- **INSTRUCTIONS TO FOLLOW**
A faithful copy of the listing below is needed, with its pictures left out.

- **STORED DATA**
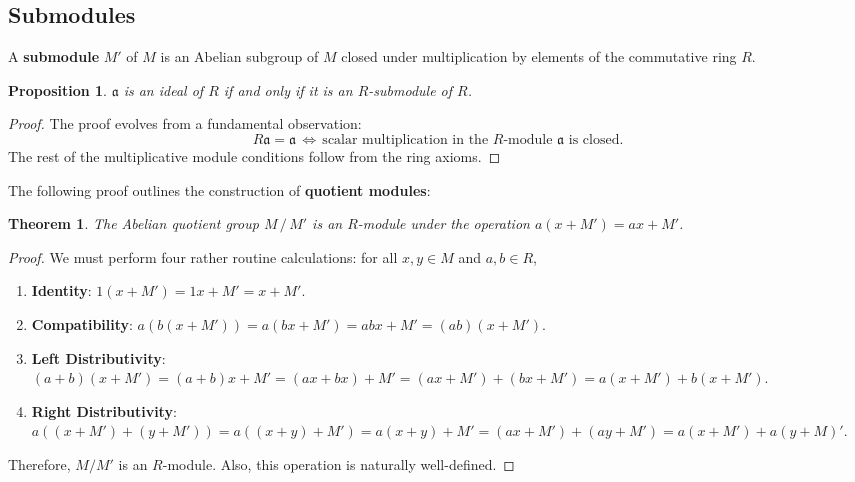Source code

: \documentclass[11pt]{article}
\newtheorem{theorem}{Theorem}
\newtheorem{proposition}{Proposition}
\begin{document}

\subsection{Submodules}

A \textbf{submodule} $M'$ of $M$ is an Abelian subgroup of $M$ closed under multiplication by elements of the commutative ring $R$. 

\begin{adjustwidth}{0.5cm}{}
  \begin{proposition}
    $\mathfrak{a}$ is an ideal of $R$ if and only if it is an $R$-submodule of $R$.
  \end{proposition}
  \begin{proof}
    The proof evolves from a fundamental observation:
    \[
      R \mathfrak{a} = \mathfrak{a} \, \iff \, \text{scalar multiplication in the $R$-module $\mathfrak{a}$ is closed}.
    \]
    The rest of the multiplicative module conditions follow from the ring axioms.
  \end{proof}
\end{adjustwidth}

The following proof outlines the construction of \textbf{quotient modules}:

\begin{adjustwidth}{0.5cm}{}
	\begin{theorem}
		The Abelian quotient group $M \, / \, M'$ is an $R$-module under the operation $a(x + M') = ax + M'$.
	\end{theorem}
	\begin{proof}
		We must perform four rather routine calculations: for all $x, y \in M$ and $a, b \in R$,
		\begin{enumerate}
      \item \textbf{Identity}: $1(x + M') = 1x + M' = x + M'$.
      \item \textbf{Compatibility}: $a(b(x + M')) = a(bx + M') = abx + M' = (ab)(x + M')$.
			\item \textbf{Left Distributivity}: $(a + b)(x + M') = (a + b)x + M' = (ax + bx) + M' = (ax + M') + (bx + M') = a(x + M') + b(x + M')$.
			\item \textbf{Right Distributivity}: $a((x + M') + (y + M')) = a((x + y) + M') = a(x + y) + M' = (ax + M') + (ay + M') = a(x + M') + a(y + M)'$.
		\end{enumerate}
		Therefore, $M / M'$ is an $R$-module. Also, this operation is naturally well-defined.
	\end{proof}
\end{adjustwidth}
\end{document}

- **RESULT OF THE TASK**
Source code

: \documentclass[11pt]{article}
\newtheorem{theorem}{Theorem}
\newtheorem{proposition}{Proposition}
\begin{document}

\subsection{Submodules}

A \textbf{submodule} $M'$ of $M$ is an Abelian subgroup of $M$ closed under multiplication by elements of the commutative ring $R$. 

\begin{adjustwidth}{0.5cm}{}
  \begin{proposition}
    $\mathfrak{a}$ is an ideal of $R$ if and only if it is an $R$-submodule of $R$.
  \end{proposition}
  \begin{proof}
    The proof evolves from a fundamental observation:
    \[
      R \mathfrak{a} = \mathfrak{a} \, \iff \, \text{scalar multiplication in the $R$-module $\mathfrak{a}$ is closed}.
    \]
    The rest of the multiplicative module conditions follow from the ring axioms.
  \end{proof}
\end{adjustwidth}

The following proof outlines the construction of \textbf{quotient modules}:

\begin{adjustwidth}{0.5cm}{}
	\begin{theorem}
		The Abelian quotient group $M \, / \, M'$ is an $R$-module under the operation $a(x + M') = ax + M'$.
	\end{theorem}
	\begin{proof}
		We must perform four rather routine calculations: for all $x, y \in M$ and $a, b \in R$,
		\begin{enumerate}
      \item \textbf{Identity}: $1(x + M') = 1x + M' = x + M'$.
      \item \textbf{Compatibility}: $a(b(x + M')) = a(bx + M') = abx + M' = (ab)(x + M')$.
			\item \textbf{Left Distributivity}: $(a + b)(x + M') = (a + b)x + M' = (ax + bx) + M' = (ax + M') + (bx + M') = a(x + M') + b(x + M')$.
			\item \textbf{Right Distributivity}: $a((x + M') + (y + M')) = a((x + y) + M') = a(x + y) + M' = (ax + M') + (ay + M') = a(x + M') + a(y + M)'$.
		\end{enumerate}
		Therefore, $M / M'$ is an $R$-module. Also, this operation is naturally well-defined.
	\end{proof}
\end{adjustwidth}
\end{document}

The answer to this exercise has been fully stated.